Djiboutian politician (1933–2020)

Ahmed-Idriss Moussa (Axmed Idris Muuse; 1 January 1933 – 5 June 2020) was a Djiboutian politician who served in the French National Assembly from 1962 to 1967. An independent, he was the main opposition candidate in the 1999 presidential election against President Ismaïl Omar Guelleh.

==Background==
Moussa was a nurse at the Peltier Hospital of Djibouti, then worked at the Banque de l'Indochine.

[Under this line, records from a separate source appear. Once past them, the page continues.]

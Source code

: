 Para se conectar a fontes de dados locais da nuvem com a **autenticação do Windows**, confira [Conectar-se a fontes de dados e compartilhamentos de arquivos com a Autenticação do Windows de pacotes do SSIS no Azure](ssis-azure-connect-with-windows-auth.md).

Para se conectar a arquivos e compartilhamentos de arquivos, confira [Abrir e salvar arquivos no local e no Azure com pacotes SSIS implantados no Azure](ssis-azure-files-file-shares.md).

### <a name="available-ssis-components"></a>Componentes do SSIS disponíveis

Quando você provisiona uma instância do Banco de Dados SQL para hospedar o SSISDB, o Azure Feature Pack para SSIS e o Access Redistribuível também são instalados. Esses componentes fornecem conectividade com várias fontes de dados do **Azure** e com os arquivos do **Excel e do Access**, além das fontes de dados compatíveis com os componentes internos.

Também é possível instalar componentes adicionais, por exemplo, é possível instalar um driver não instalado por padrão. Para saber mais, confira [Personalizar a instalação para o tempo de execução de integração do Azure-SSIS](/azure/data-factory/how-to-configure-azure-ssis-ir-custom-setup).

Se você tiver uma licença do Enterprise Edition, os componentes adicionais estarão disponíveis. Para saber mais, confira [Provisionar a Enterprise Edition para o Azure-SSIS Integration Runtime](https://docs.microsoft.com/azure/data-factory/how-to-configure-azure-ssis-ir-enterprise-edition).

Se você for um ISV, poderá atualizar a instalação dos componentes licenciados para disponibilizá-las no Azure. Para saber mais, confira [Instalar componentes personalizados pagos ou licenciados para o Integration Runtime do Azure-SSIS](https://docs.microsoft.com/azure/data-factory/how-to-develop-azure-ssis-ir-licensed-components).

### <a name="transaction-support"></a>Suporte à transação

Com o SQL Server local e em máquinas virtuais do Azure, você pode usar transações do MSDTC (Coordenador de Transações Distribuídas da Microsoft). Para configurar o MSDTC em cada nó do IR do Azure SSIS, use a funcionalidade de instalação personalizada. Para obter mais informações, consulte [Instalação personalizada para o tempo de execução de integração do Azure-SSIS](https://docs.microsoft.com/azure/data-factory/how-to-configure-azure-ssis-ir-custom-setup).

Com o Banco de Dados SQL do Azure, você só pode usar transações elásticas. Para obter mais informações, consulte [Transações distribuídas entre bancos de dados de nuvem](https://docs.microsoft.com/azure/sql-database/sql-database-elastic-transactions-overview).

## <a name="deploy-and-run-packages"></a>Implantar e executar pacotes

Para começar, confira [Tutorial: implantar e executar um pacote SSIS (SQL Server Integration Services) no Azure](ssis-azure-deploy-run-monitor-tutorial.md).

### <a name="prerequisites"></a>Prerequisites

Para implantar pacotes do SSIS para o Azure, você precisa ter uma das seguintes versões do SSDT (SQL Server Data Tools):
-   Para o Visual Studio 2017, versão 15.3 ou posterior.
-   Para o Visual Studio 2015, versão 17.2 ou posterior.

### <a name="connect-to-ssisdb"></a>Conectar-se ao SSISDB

A nationalist militant, he participated in the founding of the Popular Movement Party (PMP), which he headed. He was elected to the Territorial Assembly on June 23, 1957, on the list of Mahmoud Harbi.
He was elected to the French National Assembly in November 1962, supported by the PMP against Hassan Gouled Aptidon and Ahmed Dini. He sat until 1967 on the benches of the Union for the new Republic (UNR). In 1963, he signed the Arta agreement rejecting foreign claims on French Somaliland. In 1966 he would again support the independence movements.

At independence, he became a deputy. In 1981, he founded an opposition party with Ahmed Dini and Abdallah Mohamed Kamil. He was then arrested. In 1999, he ran in the presidential election against Ismail Omar Guelleh.

Moussa died on 5 June 2020, at the age of 87.